Master the 40: The Stories of F. Scott Fitzgerald

May Day

October 05, 2020 Kirk Curnutt and Robert Trogdon Season 1 Episode 3
Master the 40: The Stories of F. Scott Fitzgerald
May Day
Show Notes

Most fans agree that "May Day" is among Fitzgerald's all-time greatest stories: certainly Top 10, arguably Top 5, quite possibly No. 2 behind only "Babylon Revisited." Some might even argue that this ambitious "novelette," first published in The Smart Set in July 1920 when its author was all of twenty-three, tops that most-anthologized, most-ubiquitous of Fitzgerald's short fictions. Based on real-life riots that erupted in New York City on May 1, 1919, this panoramic political tale pits four separate duos in intersections of restless violence and spoiled privilege: the dissatisfied debutante Edith Bradin and her brother Henry, the editor of a socialist newspaper; the failed artist Gordon Sterrett and the working-class woman, Jewel Hudson, who bribes him into marriage; the drunken Yale grads Philip Dean and Peter Himmel, who dub themselves Mr.
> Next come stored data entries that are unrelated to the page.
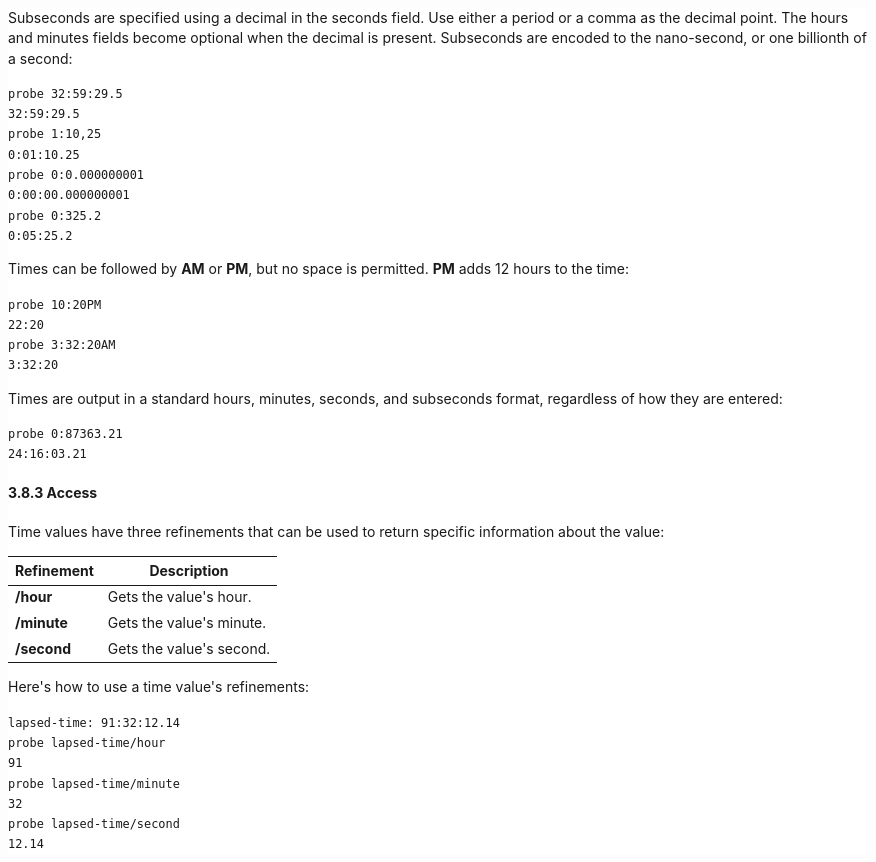 Subseconds are specified using a decimal in the seconds field. Use either a period or a comma as the decimal point. The hours and minutes fields become optional when the decimal is present. Subseconds are encoded to the nano-second, or one billionth of a second:

```
probe 32:59:29.5
32:59:29.5
probe 1:10,25
0:01:10.25
probe 0:0.000000001
0:00:00.000000001
probe 0:325.2
0:05:25.2

```

Times can be followed by **AM** or **PM**, but no space is permitted. **PM** adds 12 hours to the time:

```
probe 10:20PM
22:20
probe 3:32:20AM
3:32:20

```

Times are output in a standard hours, minutes, seconds, and subseconds format, regardless of how they are entered:

```
probe 0:87363.21
24:16:03.21

```

#### 3.8.3 Access

Time values have three refinements that can be used to return specific information about the value:

| Refinement  | Description              |
| ----------- | ------------------------ |
| **/hour**   | Gets the value's hour.   |
| **/minute** | Gets the value's minute. |
| **/second** | Gets the value's second. |

Here's how to use a time value's refinements:

```
lapsed-time: 91:32:12.14
probe lapsed-time/hour
91
probe lapsed-time/minute
32
probe lapsed-time/second
12.14

```
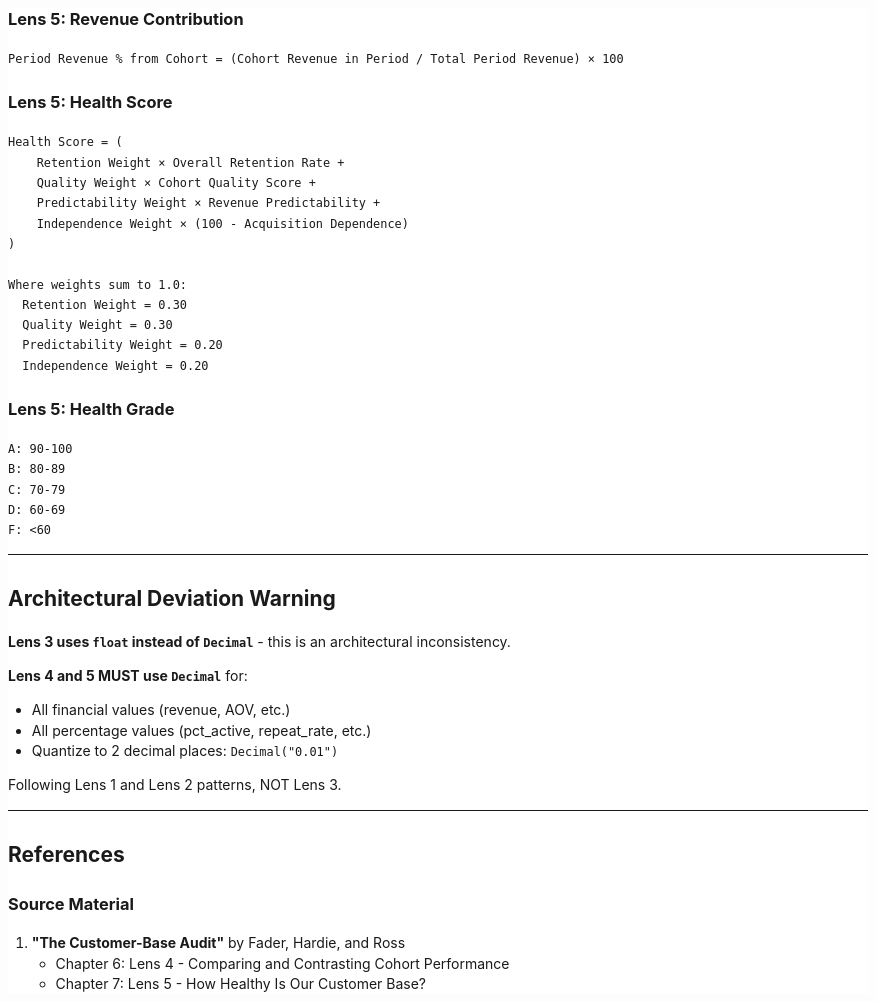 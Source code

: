 ### Lens 5: Revenue Contribution

```
Period Revenue % from Cohort = (Cohort Revenue in Period / Total Period Revenue) × 100
```

### Lens 5: Health Score

```
Health Score = (
    Retention Weight × Overall Retention Rate +
    Quality Weight × Cohort Quality Score +
    Predictability Weight × Revenue Predictability +
    Independence Weight × (100 - Acquisition Dependence)
)

Where weights sum to 1.0:
  Retention Weight = 0.30
  Quality Weight = 0.30
  Predictability Weight = 0.20
  Independence Weight = 0.20
```

### Lens 5: Health Grade

```
A: 90-100
B: 80-89
C: 70-79
D: 60-69
F: <60
```

---

## Architectural Deviation Warning

**Lens 3 uses `float` instead of `Decimal`** - this is an architectural inconsistency.

**Lens 4 and 5 MUST use `Decimal`** for:
- All financial values (revenue, AOV, etc.)
- All percentage values (pct_active, repeat_rate, etc.)
- Quantize to 2 decimal places: `Decimal("0.01")`

Following Lens 1 and Lens 2 patterns, NOT Lens 3.

---

## References

### Source Material
1. **"The Customer-Base Audit"** by Fader, Hardie, and Ross
   - Chapter 6: Lens 4 - Comparing and Contrasting Cohort Performance
   - Chapter 7: Lens 5 - How Healthy Is Our Customer Base?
In and Mr. Out as they trash elite restaurants and hotels; and Gus Rose and Carrol Key, two demobilized World War I vets who beat socialists bloody on the street. Critiquing both the proliferating Red-Scare neuroses and consumer opulence that inaugurated the Jazz Age, "May Day" finds Fitzgerald experimenting with naturalism, a style he adopted to curry the favor of The Smart Set's co-editor, H. L. Mencken. We dissect the historical background, examine the literary affinities, and celebrate the political insight and artistic ambition.